● **BRIEF**
Write the records out exactly as shown. No pictures.

● **PROVIDED RECORDS**
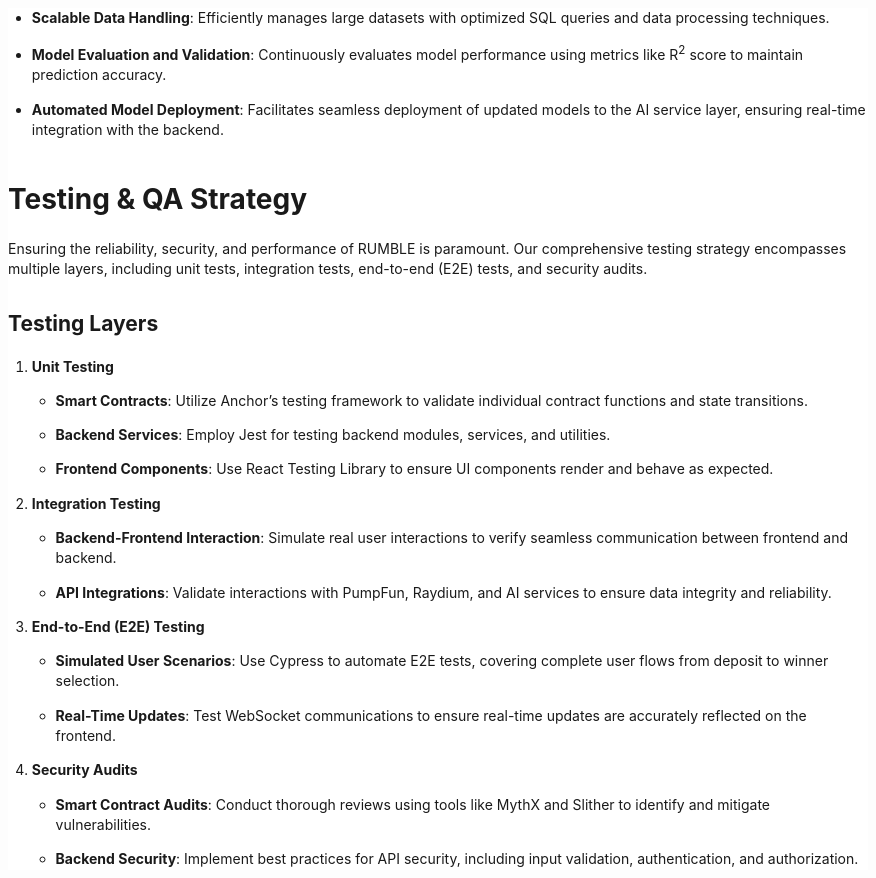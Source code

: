 -   **Scalable Data Handling**: Efficiently manages large datasets with
    optimized SQL queries and data processing techniques.

-   **Model Evaluation and Validation**: Continuously evaluates model
    performance using metrics like R<sup>2</sup> score to maintain
    prediction accuracy.

-   **Automated Model Deployment**: Facilitates seamless deployment of
    updated models to the AI service layer, ensuring real-time
    integration with the backend.

# Testing & QA Strategy

Ensuring the reliability, security, and performance of RUMBLE is
paramount. Our comprehensive testing strategy encompasses multiple
layers, including unit tests, integration tests, end-to-end (E2E) tests,
and security audits.

## Testing Layers

1.  **Unit Testing**

    -   **Smart Contracts**: Utilize Anchor’s testing framework to
        validate individual contract functions and state transitions.

    -   **Backend Services**: Employ Jest for testing backend modules,
        services, and utilities.

    -   **Frontend Components**: Use React Testing Library to ensure UI
        components render and behave as expected.

2.  **Integration Testing**

    -   **Backend-Frontend Interaction**: Simulate real user
        interactions to verify seamless communication between frontend
        and backend.

    -   **API Integrations**: Validate interactions with PumpFun,
        Raydium, and AI services to ensure data integrity and
        reliability.

3.  **End-to-End (E2E) Testing**

    -   **Simulated User Scenarios**: Use Cypress to automate E2E tests,
        covering complete user flows from deposit to winner selection.

    -   **Real-Time Updates**: Test WebSocket communications to ensure
        real-time updates are accurately reflected on the frontend.

4.  **Security Audits**

    -   **Smart Contract Audits**: Conduct thorough reviews using tools
        like MythX and Slither to identify and mitigate vulnerabilities.

    -   **Backend Security**: Implement best practices for API security,
        including input validation, authentication, and authorization.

● **SOLUTION TO THIS TASK**
Source code

: -   **Scalable Data Handling**: Efficiently manages large datasets with
    optimized SQL queries and data processing techniques.

-   **Model Evaluation and Validation**: Continuously evaluates model
    performance using metrics like R<sup>2</sup> score to maintain
    prediction accuracy.

-   **Automated Model Deployment**: Facilitates seamless deployment of
    updated models to the AI service layer, ensuring real-time
    integration with the backend.

# Testing & QA Strategy

Ensuring the reliability, security, and performance of RUMBLE is
paramount. Our comprehensive testing strategy encompasses multiple
layers, including unit tests, integration tests, end-to-end (E2E) tests,
and security audits.

## Testing Layers

1.  **Unit Testing**

    -   **Smart Contracts**: Utilize Anchor’s testing framework to
        validate individual contract functions and state transitions.

    -   **Backend Services**: Employ Jest for testing backend modules,
        services, and utilities.

    -   **Frontend Components**: Use React Testing Library to ensure UI
        components render and behave as expected.

2.  **Integration Testing**

    -   **Backend-Frontend Interaction**: Simulate real user
        interactions to verify seamless communication between frontend
        and backend.

    -   **API Integrations**: Validate interactions with PumpFun,
        Raydium, and AI services to ensure data integrity and
        reliability.

3.  **End-to-End (E2E) Testing**

    -   **Simulated User Scenarios**: Use Cypress to automate E2E tests,
        covering complete user flows from deposit to winner selection.

    -   **Real-Time Updates**: Test WebSocket communications to ensure
        real-time updates are accurately reflected on the frontend.

4.  **Security Audits**

    -   **Smart Contract Audits**: Conduct thorough reviews using tools
        like MythX and Slither to identify and mitigate vulnerabilities.

    -   **Backend Security**: Implement best practices for API security,
        including input validation, authentication, and authorization.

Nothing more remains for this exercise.